Task prompt — Lift every line from the entries that includes the word "data".

Exercise inputs —
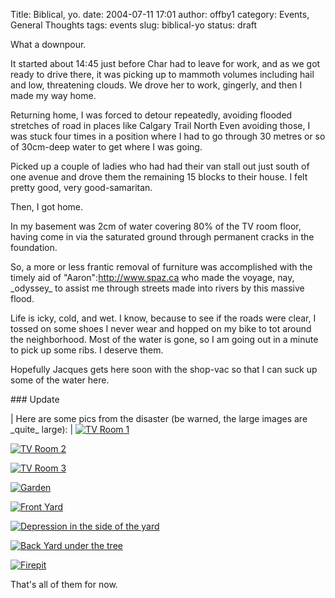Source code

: Title: Biblical, yo.
date: 2004-07-11 17:01
author: offby1
category: Events, General Thoughts
tags: events
slug: biblical-yo
status: draft

What a downpour.

It started about 14:45 just before Char had to leave for work, and as we got ready to drive there, it was picking up to mammoth volumes including hail and low, threatening clouds. We drove her to work, gingerly, and then I made my way home.

Returning home, I was forced to detour repeatedly, avoiding flooded stretches of road in places like Calgary Trail North Even avoiding those, I was stuck four times in a position where I had to go through 30 metres or so of 30cm-deep water to get where I was going.

Picked up a couple of ladies who had had their van stall out just south of one avenue and drove them the remaining 15 blocks to their house. I felt pretty good, very good-samaritan.

Then, I got home.

In my basement was 2cm of water covering 80% of the TV room floor, having come in via the saturated ground through permanent cracks in the foundation.

So, a more or less frantic removal of furniture was accomplished with the timely aid of \"Aaron\":http://www.spaz.ca who made the voyage, nay, \_odyssey\_ to assist me through streets made into rivers by this massive flood.

Life is icky, cold, and wet. I know, because to see if the roads were clear, I tossed on some shoes I never wear and hopped on my bike to tot around the neighborhood. Most of the water is gone, so I am going out in a minute to pick up some ribs. I deserve them.

Hopefully Jacques gets here soon with the shop-vac so that I can suck up some of the water here.

\### Update

| Here are some pics from the disaster (be warned, the large images are \_quite\_ large):
| [![TV Room 1](http://www.offlineblog.com/images/thumb-Flooding_001.jpg)](http://www.offlineblog.com/images/Flooding_001.jpg)

[![TV Room 2](http://www.offlineblog.com/images/thumb-Flooding_002.jpg)](http://www.offlineblog.com/images/Flooding_002.jpg)

[![TV Room 3](http://www.offlineblog.com/images/thumb-Flooding_003.jpg)](http://www.offlineblog.com/images/Flooding_003.jpg)

[![Garden](http://www.offlineblog.com/images/thumb-Flooding_004.jpg)](http://www.offlineblog.com/images/Flooding_004.jpg)

[![Front Yard](http://www.offlineblog.com/images/thumb-Flooding_005.jpg)](http://www.offlineblog.com/images/Flooding_005.jpg)

[![Depression in the side of the yard](http://www.offlineblog.com/images/thumb-Flooding_006.jpg)](http://www.offlineblog.com/images/Flooding_006.jpg)

[![Back Yard under the tree](http://www.offlineblog.com/images/thumb-Flooding_007.jpg)](http://www.offlineblog.com/images/Flooding_007.jpg)

[![Firepit](http://www.offlineblog.com/images/thumb-Flooding_008.jpg)](http://www.offlineblog.com/images/Flooding_008.jpg)

That\'s all of them for now.
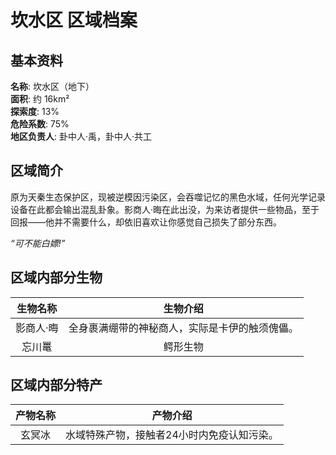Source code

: # 坎水区 区域档案

## 基本资料

**名称**: 坎水区（地下）  
**面积**: 约 16km²  
**探索度**: 13%  
**危险系数**: 75%  
**地区负责人**: 卦中人·禹，卦中人·共工

## 区域简介

原为天秦生态保护区，现被逆模因污染区，会吞噬记忆的黑色水域，任何光学记录设备在此都会输出混乱卦象。影商人·晦在此出没，为来访者提供一些物品，至于回报——他并不需要什么，却依旧喜欢让你感觉自己损失了部分东西。

*“可不能白嫖!”*

## 区域内部分生物

|生物名称|生物介绍|
|:---:|:---:|
|影商人·晦|全身裹满绷带的神秘商人，实际是卡伊的触须傀儡。|
|忘川鼍|鳄形生物|

## 区域内部分特产

|产物名称|产物介绍|
|:---:|:---:|
|玄冥冰|水域特殊产物，接触者24小时内免疫认知污染。|
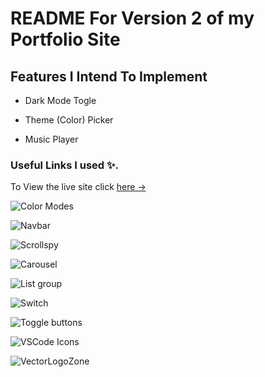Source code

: # README For Version 2 of my Portfolio Site

## Features I Intend To Implement

- Dark Mode Togle

- Theme (Color) Picker

- Music Player

### Useful Links I used ✨.

To View the live site click [here &rarr;](https://mafalana.github.io/v2.html)

![Color Modes](https://www.gethalfmoon.com/docs/color-modes/)

![Navbar](https://www.gethalfmoon.com/docs/navbar/)

![Scrollspy](https://www.gethalfmoon.com/docs/scrollspy/)

![Carousel](https://www.gethalfmoon.com/docs/carousel)

![List group](https://www.gethalfmoon.com/docs/list-group)

![Switch](https://www.gethalfmoon.com/docs/checkbox-and-radio/#switch)

![Toggle buttons](https://www.gethalfmoon.com/docs/checkbox-and-radio/#toggle-buttons)

![VSCode Icons](https://github.com/vscode-icons/vscode-icons/tree/master/icons)

![VectorLogoZone](https://www.vectorlogo.zone/)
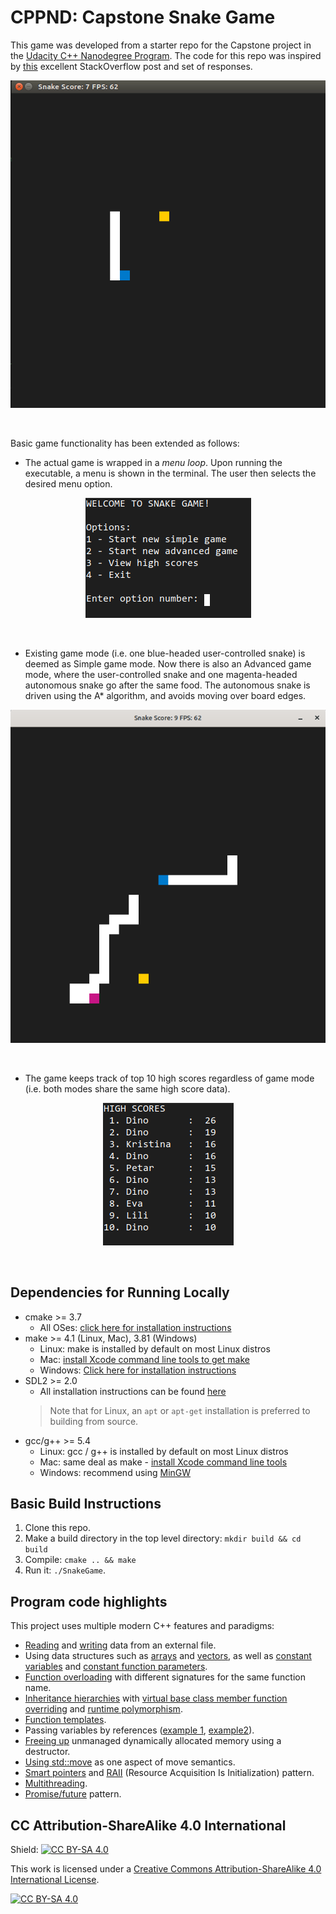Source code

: # CPPND: Capstone Snake Game

This game was developed from a starter repo for the Capstone project in the [Udacity C++ Nanodegree Program](https://www.udacity.com/course/c-plus-plus-nanodegree--nd213). The code for this repo was inspired by [this](https://codereview.stackexchange.com/questions/212296/snake-game-in-c-with-sdl) excellent StackOverflow post and set of responses.

<p align="center"><img src="simple_game.gif"/></p><br/>

Basic game functionality has been extended as follows:
* The actual game is wrapped in a _menu loop_. Upon running the executable, a menu is shown in the terminal. The user then selects the desired menu option.

<p align="center"><img src="menu.png"/></p><br/>

* Existing game mode (i.e. one blue-headed user-controlled snake) is deemed as Simple game mode. Now there is also an Advanced game mode, where the user-controlled snake and one magenta-headed autonomous snake go after the same food. The autonomous snake is driven using the A* algorithm, and avoids moving over board edges.

<p align="center"><img src="advanced_game.png"/></p><br/>

* The game keeps track of top 10 high scores regardless of game mode (i.e. both modes share the same high score data).

<p align="center"><img src="highscores.png"/></p><br/>

## Dependencies for Running Locally
* cmake >= 3.7
  * All OSes: [click here for installation instructions](https://cmake.org/install/)
* make >= 4.1 (Linux, Mac), 3.81 (Windows)
  * Linux: make is installed by default on most Linux distros
  * Mac: [install Xcode command line tools to get make](https://developer.apple.com/xcode/features/)
  * Windows: [Click here for installation instructions](http://gnuwin32.sourceforge.net/packages/make.htm)
* SDL2 >= 2.0
  * All installation instructions can be found [here](https://wiki.libsdl.org/Installation)
  >Note that for Linux, an `apt` or `apt-get` installation is preferred to building from source. 
* gcc/g++ >= 5.4
  * Linux: gcc / g++ is installed by default on most Linux distros
  * Mac: same deal as make - [install Xcode command line tools](https://developer.apple.com/xcode/features/)
  * Windows: recommend using [MinGW](http://www.mingw.org/)

## Basic Build Instructions

1. Clone this repo.
2. Make a build directory in the top level directory: `mkdir build && cd build`
3. Compile: `cmake .. && make`
4. Run it: `./SnakeGame`.

## Program code highlights

This project uses multiple modern C++ features and paradigms:

* [Reading](src/highscore.cpp#L74) and [writing](src/highscore.cpp#L56) data from an external file.
* Using data structures such as [arrays](src/game.cpp#L258) and [vectors](src/highscore.h#L27), as well as [constant variables](src/constants.h#L17) and [constant function parameters](src/location.h#L10).
* [Function overloading](src/renderer.h#L13) with different signatures for the same function name.
* [Inheritance hierarchies](src/game.h#L42) with [virtual base class member function overriding](src/game.h#L45) and [runtime polymorphism](src/menu.cpp#L21).
* [Function templates](src/menu.h#L9).
* Passing variables by references ([example 1](src/location.h#L10), [example2](src/menu.cpp#L17)).
* [Freeing up](src/renderer.cpp#L39) unmanaged dynamically allocated memory using a destructor.
* [Using std::move](src/highscore.cpp#L78) as one aspect of move semantics.
* [Smart pointers](src/menu.cpp#L20) and [RAII](src/menu.cpp#L20) (Resource Acquisition Is Initialization) pattern.
* [Multithreading](src/menu.cpp#L29).
* [Promise/future](src/menu.cpp#L28) pattern.


## CC Attribution-ShareAlike 4.0 International


Shield: [![CC BY-SA 4.0][cc-by-sa-shield]][cc-by-sa]

This work is licensed under a
[Creative Commons Attribution-ShareAlike 4.0 International License][cc-by-sa].

[![CC BY-SA 4.0][cc-by-sa-image]][cc-by-sa]

[cc-by-sa]: http://creativecommons.org/licenses/by-sa/4.0/
[cc-by-sa-image]: https://licensebuttons.net/l/by-sa/4.0/88x31.png
[cc-by-sa-shield]: https://img.shields.io/badge/License-CC%20BY--SA%204.0-lightgrey.svg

Written response —
* The game keeps track of top 10 high scores regardless of game mode (i.e. both modes share the same high score data).
* [Reading](src/highscore.cpp#L74) and [writing](src/highscore.cpp#L56) data from an external file.
* Using data structures such as [arrays](src/game.cpp#L258) and [vectors](src/highscore.h#L27), as well as [constant variables](src/constants.h#L17) and [constant function parameters](src/location.h#L10).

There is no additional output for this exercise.